Red Cross: India tortured detainees in Kashmir
Of all the shoes we’ve been waiting to see drop in as the cables slowly — slowly — trickle out of the WikiLeaks vault, few seemed as inevitable as India. Considering the country’s intractable standoff with Pakistan, domestic and border conflicts, politically sensitive (for the United States, at least) economic rise, and place in Asia’s ...
Of all the shoes we’ve been waiting to see drop in as the cables slowly — slowly — trickle out of the WikiLeaks vault, few seemed as inevitable as India. Considering the country’s intractable standoff with Pakistan, domestic and border conflicts, politically sensitive (for the United States, at least) economic rise, and place in Asia’s delicate new balance of power, the odds of someone in the New Delhi embassy writing something headline-worthy seemed to be — oh, about 100 percent.
And surprise surprise, someone did:
US officials had evidence of widespread torture by Indian police and security forces and were secretly briefed by Red Cross staff about the systematic abuse of detainees in Kashmir, according to leaked diplomatic cables released tonight.
That’s the lede on today’s Guardian story parsing a handful of newly released State Department documents out of Delhi. (As has been the case over recent days, WikiLeaks itself has been slow and erratic in actually posting the material on which the newspapers entrusted with the whole stash are reporting, but the new ones are available here, here, and here on the Guardian site.) The worst of them concerns a briefing given to embassy officials in April 2005 by the International Committee of the Red Cross (ICRC), in which the (unnamed) Red Cross representative lays out in appalling detail the acts of torture committed by Indian security forces in their prosecution of the quarter-century-long conflict in Kashmir.
Following 1,491 interviews with Kashmiris who had been detained at Indian government facilities in Kashmir from 2002 to 2004, the cable says, “The continued ill-treatment of detainees, despite longstanding ICRC-[government of India] dialogue, have led the ICRC to conclude that … New Delhi condones torture.”
In 852 cases, detainees reported what ICRC refers to as “IT” (ill-treatment): 171 persons were beaten, the remaining 681 subjected to one or more of six forms of torture: electricity (498 cases), suspension from ceiling (381), “roller” (a round metal object put on the thighs of sitting person, which prison personnel then sit on, crushing muscles — 294); stretching (legs split 180 degrees — 181), water (various forms — 234), or sexual (302). Numbers add up to more than 681, as many detainees were subjected to more than one form of IT. ICRC stressed that all the branches of the security forces used these forms of IT and torture.

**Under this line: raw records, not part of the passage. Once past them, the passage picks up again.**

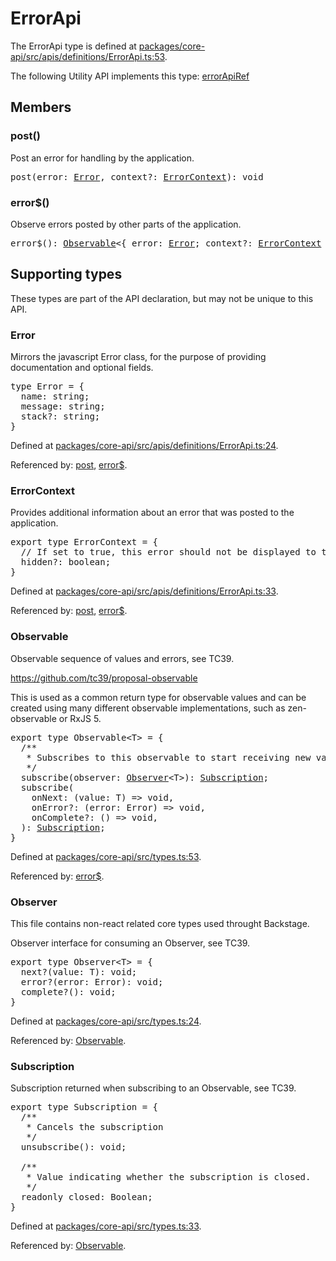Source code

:# ErrorApi

The ErrorApi type is defined at
[packages/core-api/src/apis/definitions/ErrorApi.ts:53](https://github.com/spotify/backstage/blob/0406ace29aba7332a98ff9ef9feedd65adc75223/packages/core-api/src/apis/definitions/ErrorApi.ts#L53).

The following Utility API implements this type: [errorApiRef](./README.md#error)

## Members

### post()

Post an error for handling by the application.

<pre>
post(error: <a href="#error">Error</a>, context?: <a href="#errorcontext">ErrorContext</a>): void
</pre>

### error\$()

Observe errors posted by other parts of the application.

<pre>
error$(): <a href="#observable">Observable</a>&lt;{ error: <a href="#error">Error</a>; context?: <a href="#errorcontext">ErrorContext</a> }&gt;
</pre>

## Supporting types

These types are part of the API declaration, but may not be unique to this API.

### Error

Mirrors the javascript Error class, for the purpose of providing documentation
and optional fields.

<pre>
type Error = {
  name: string;
  message: string;
  stack?: string;
}
</pre>

Defined at
[packages/core-api/src/apis/definitions/ErrorApi.ts:24](https://github.com/spotify/backstage/blob/0406ace29aba7332a98ff9ef9feedd65adc75223/packages/core-api/src/apis/definitions/ErrorApi.ts#L24).

Referenced by: [post](#post), [error\$](#error).

### ErrorContext

Provides additional information about an error that was posted to the
application.

<pre>
export type ErrorContext = {
  // If set to true, this error should not be displayed to the user. Defaults to false.
  hidden?: boolean;
}
</pre>

Defined at
[packages/core-api/src/apis/definitions/ErrorApi.ts:33](https://github.com/spotify/backstage/blob/0406ace29aba7332a98ff9ef9feedd65adc75223/packages/core-api/src/apis/definitions/ErrorApi.ts#L33).

Referenced by: [post](#post), [error\$](#error).

### Observable

Observable sequence of values and errors, see TC39.

https://github.com/tc39/proposal-observable

This is used as a common return type for observable values and can be created
using many different observable implementations, such as zen-observable or
RxJS 5.

<pre>
export type Observable&lt;T&gt; = {
  /**
   * Subscribes to this observable to start receiving new values.
   */
  subscribe(observer: <a href="#observer">Observer</a>&lt;T&gt;): <a href="#subscription">Subscription</a>;
  subscribe(
    onNext: (value: T) =&gt; void,
    onError?: (error: Error) =&gt; void,
    onComplete?: () =&gt; void,
  ): <a href="#subscription">Subscription</a>;
}
</pre>

Defined at
[packages/core-api/src/types.ts:53](https://github.com/spotify/backstage/blob/0406ace29aba7332a98ff9ef9feedd65adc75223/packages/core-api/src/types.ts#L53).

Referenced by: [error\$](#error).

### Observer

This file contains non-react related core types used throught Backstage.

Observer interface for consuming an Observer, see TC39.

<pre>
export type Observer&lt;T&gt; = {
  next?(value: T): void;
  error?(error: Error): void;
  complete?(): void;
}
</pre>

Defined at
[packages/core-api/src/types.ts:24](https://github.com/spotify/backstage/blob/0406ace29aba7332a98ff9ef9feedd65adc75223/packages/core-api/src/types.ts#L24).

Referenced by: [Observable](#observable).

### Subscription

Subscription returned when subscribing to an Observable, see TC39.

<pre>
export type Subscription = {
  /**
   * Cancels the subscription
   */
  unsubscribe(): void;

  /**
   * Value indicating whether the subscription is closed.
   */
  readonly closed: Boolean;
}
</pre>

Defined at
[packages/core-api/src/types.ts:33](https://github.com/spotify/backstage/blob/0406ace29aba7332a98ff9ef9feedd65adc75223/packages/core-api/src/types.ts#L33).

Referenced by: [Observable](#observable).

The Red Cross representative calls this a “representative sample,” but he also makes clear that the organization hadn’t had access to all of the Indian detention facilities. The cable notes that this kind of briefing from the Red Cross was uncommon, and reflected the organization’s sense of desperation in dealing with the Indian government — as well as the hope, if not an outright request, that the embassy might bring some pressure to bear.
(A poignant footnote here is that, according to the 2007 Red Cross report on the CIA’s own horrific treatment of detainees in the war on terrorism that was leaked to the New York Review of Books last year, the Red Cross had filed its first report on the United States’ own detention program five months before the Delhi briefing detailed in the cable — meaning that at least someone in the organization was aware that the country to which the Red Cross was appealing for support in Kashmir was complicit in similar activities elsewhere in the world.)
There is certainly other documentation of similar crimes in Kashmir out there, even if it doesn’t carry the same weight as the Red Cross’s condemnation. In 1993, Physicians for Human Rights released a report on torture of detainees by the Indian government in Kashmir; the 2005 cable notes that “officials have maintained that the human rights situation in Kashmir is ‘much better than it was in the 1990s,’ a view [the Red Cross briefer] also agreed with.” But there have been no shortage of accusations leveled at the Indian government (and, in fact, the Red Cross) in more recent years, as well as the occasional news report. Another cable, signed a year after the Red Cross dispatch by the same author, Charge d’Affaires Robert Blake, matter-of-factly notes that India’s “terrorism investigations and court cases tend to rely upon confessions, many of which are obtained under duress if not beatings, threats, or, in some cases, torture. These factors, along with a creaky and corrupt judiciary, contribute to cases lingering in the courts for years.”
The Guardian teases a few more tidbits in yet-to-be-released India cables, most notably that “Rahul Gandhi, the crown prince of Indian politics, believes Hindu extremists pose a greater threat to his country than Muslim militants, according to the American ambassador to India.” Given Gandhi’s family name and relationship with India’s National Congress Party — whose efforts to play religious politics have gotten a gimlet-eyed treatment from the U.S. embassy in Delhi elsewhere in the WikiLeaks files — that one ought to be good.